JPMorgan Chase will pay more than $22 million to end a proposed class action lawsuit filed by homeowners who alleged that the bank forced superfluous insurance on its customers in a so-called “force-placed insurance” scheme.
Plaintiffs claimed that Chase forced them to buy flood insurance.
Force-placed insurance is the controversial practice of forcing unnecessary or excessive insurance policies onto customers who allowed their coverage to lapse or who never bought insurance in the first place. Several class action lawsuits allege that a number of banks and financial institutions abused their authority to force-place insurance and paid “kickbacks” to mortgage lenders.
Yesterday’s agreement ends a lawsuit consolidated from three cases filed in New York and California. Plaintiffs, who had mortgages with the bank, claimed that Chase forced them to buy flood insurance far in excess of government or lender requirements. As such, the suit alleged, the bank profited from its unfair policies.
The settlement includes a three-year ban on requiring homeowners to buy excessive flood insurance, with the acceptable level to be based off the federal minimum standard. The $22.1 million is reported to represent almost 75% of the unfair commissions Chase gained between 2007 and 2012. Chase is also required to attempt to renew flood insurance policies chosen by homeowners, rather than requiring its own be used, for the next six years. The bank has also agreed to reject any commission from force-placed insurance policies for the next six years.
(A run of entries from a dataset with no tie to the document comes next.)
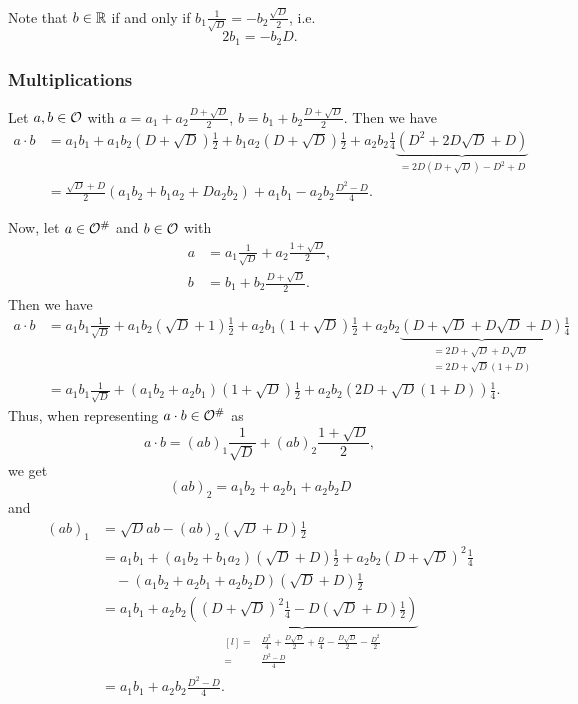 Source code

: Note that $b \in \mathbb{R}$ if and only if $b_1 \frac{1}{\sqrt{D}} = - b_2 \frac{\sqrt{D}}{2}$, i.e.
\[ 2 b_1 = - b_2 D . \]

\subsubsection{Multiplications}
Let $a,b \in \mathcal{O}$ with $a = a_1 + a_2 \frac{D + \sqrt{D}} {2}$, $b = b_1 + b_2 \frac{D + \sqrt{D}} {2}$. Then we have
\begin{align*}
a \cdot b &= a_1 b_1 + a_1 b_2 (D + \sqrt{D}) \tfrac{1}{2} + b_1 a_2 (D + \sqrt{D}) \tfrac{1}{2}
+ a_2 b_2 \tfrac{1}{4} \underbrace{(D^2 + 2 D \sqrt{D} + D)}_{= 2D (D + \sqrt{D}) - D^2 + D} \\
&= \frac{\sqrt{D} + D}{2} (a_1 b_2 + b_1 a_2 + D a_2 b_2)
+ a_1 b_1 - a_2 b_2 \frac{D^2 - D}{4} .
\end{align*}

Now, let $a \in \mathcal{O}^\#$ and $b \in \mathcal{O}$ with
\begin{align*}
a &= a_1 \frac{1}{\sqrt{D}} + a_2 \frac{1 + \sqrt{D}} {2} , \\
b &= b_1 + b_2 \frac{D + \sqrt{D}} {2} .
\end{align*}
Then we have
\begin{align*}
a \cdot b &= a_1 b_1 \tfrac{1}{\sqrt{D}} + a_1 b_2 (\sqrt{D} + 1) \tfrac{1}{2}
+ a_2 b_1 (1 + \sqrt{D}) \tfrac{1}{2} + a_2 b_2
\underbrace{(D + \sqrt{D} + D \sqrt{D} + D)}_{
\begin{aligned}
= 2D + \sqrt{D} + D \sqrt{D} \\
= 2D + \sqrt{D} (1 + D)
\end{aligned}
}
\tfrac{1}{4} \\
&= a_1 b_1 \tfrac{1}{\sqrt{D}} + (a_1 b_2 + a_2 b_1) (1 + \sqrt{D}) \tfrac{1}{2}
+ a_2 b_2 (2D + \sqrt{D}(1 + D)) \tfrac{1}{4} .
\end{align*}
Thus, when representing $a \cdot b \in \mathcal{O}^\#$ as
\[ a \cdot b = (ab)_1 \frac{1}{\sqrt{D}} + (ab)_2 \frac{1 + \sqrt{D}} {2} , \]
we get
\[ (ab)_2 = a_1 b_2 + a_2 b_1 + a_2 b_2 D \]
and
\begin{align*}
(ab)_1 &= \sqrt{D} ab - (ab)_2 (\sqrt{D} + D) \tfrac{1}{2} \\
&= a_1 b_1 + (a_1 b_2 + b_1 a_2) (\sqrt{D} + D) \tfrac{1}{2} + a_2 b_2 (D + \sqrt{D})^2 \tfrac{1}{4} \\
&\quad - (a_1 b_2 + a_2 b_1 + a_2 b_2 D) (\sqrt{D} + D) \tfrac{1}{2} \\
&= a_1 b_1 + a_2 b_2 \underbrace{( (D+\sqrt{D})^2 \tfrac{1}{4} - D(\sqrt{D}+D)\tfrac{1}{2} )}_{
\begin{aligned}[l]
=& \tfrac{D^2}{4} + \tfrac{D\sqrt{D}}{2} + \tfrac{D}{4} - \tfrac{D\sqrt{D}}{2} - \tfrac{D^2}{2} \\
=& \tfrac{D^2 - D}{4}
\end{aligned}
} \\
&= a_1 b_1 + a_2 b_2 \frac{D^2 - D}{4} .
\end{align*}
JPMorgan Chase faced claims that the premiums for its force-placed insurance were often ten times higher than they should have been. Banking experts have reported that force-placing insurance became common throughout the U.S. banking industry – so much so that in November federal regulators effectively banned the practice when new Federal Housing Finance Agency rules limited the purchasing of mortgages from banks (“Amid Lawsuits, Regulators Crack Down On Force-Placed Insurance”) . At the time, Reuters described some banks’ charges for force-placed insurance as “insanely enormous.” Meanwhile, lawsuits have been filed against Bank of America, Wells Fargo, and a number of other institutions. Attorneys are investigating allegations against almost fifty more institutions (see here for the full list).
In January 2012, the New York Times reported that “the sad truth is that most homeowners will give up before they win a battle against a bank, particularly one that holds the mortgage on their home. Homeowners are at a disadvantage, even if they believe they are right.” However, this is no longer the case, and this week’s settlement is a sign of the changing fortunes of homeowners and financial customers. As the banking industry changes, so too the courts are able to more effectively wield their power, and the threat of class action lawsuits seems to be enough to force banks’ hands.
It’s nice to see consumers being the ones doing the forcing at last.
The deadline to submit claims for this settlement was April 28, 2014. As such, the settlement is now expired.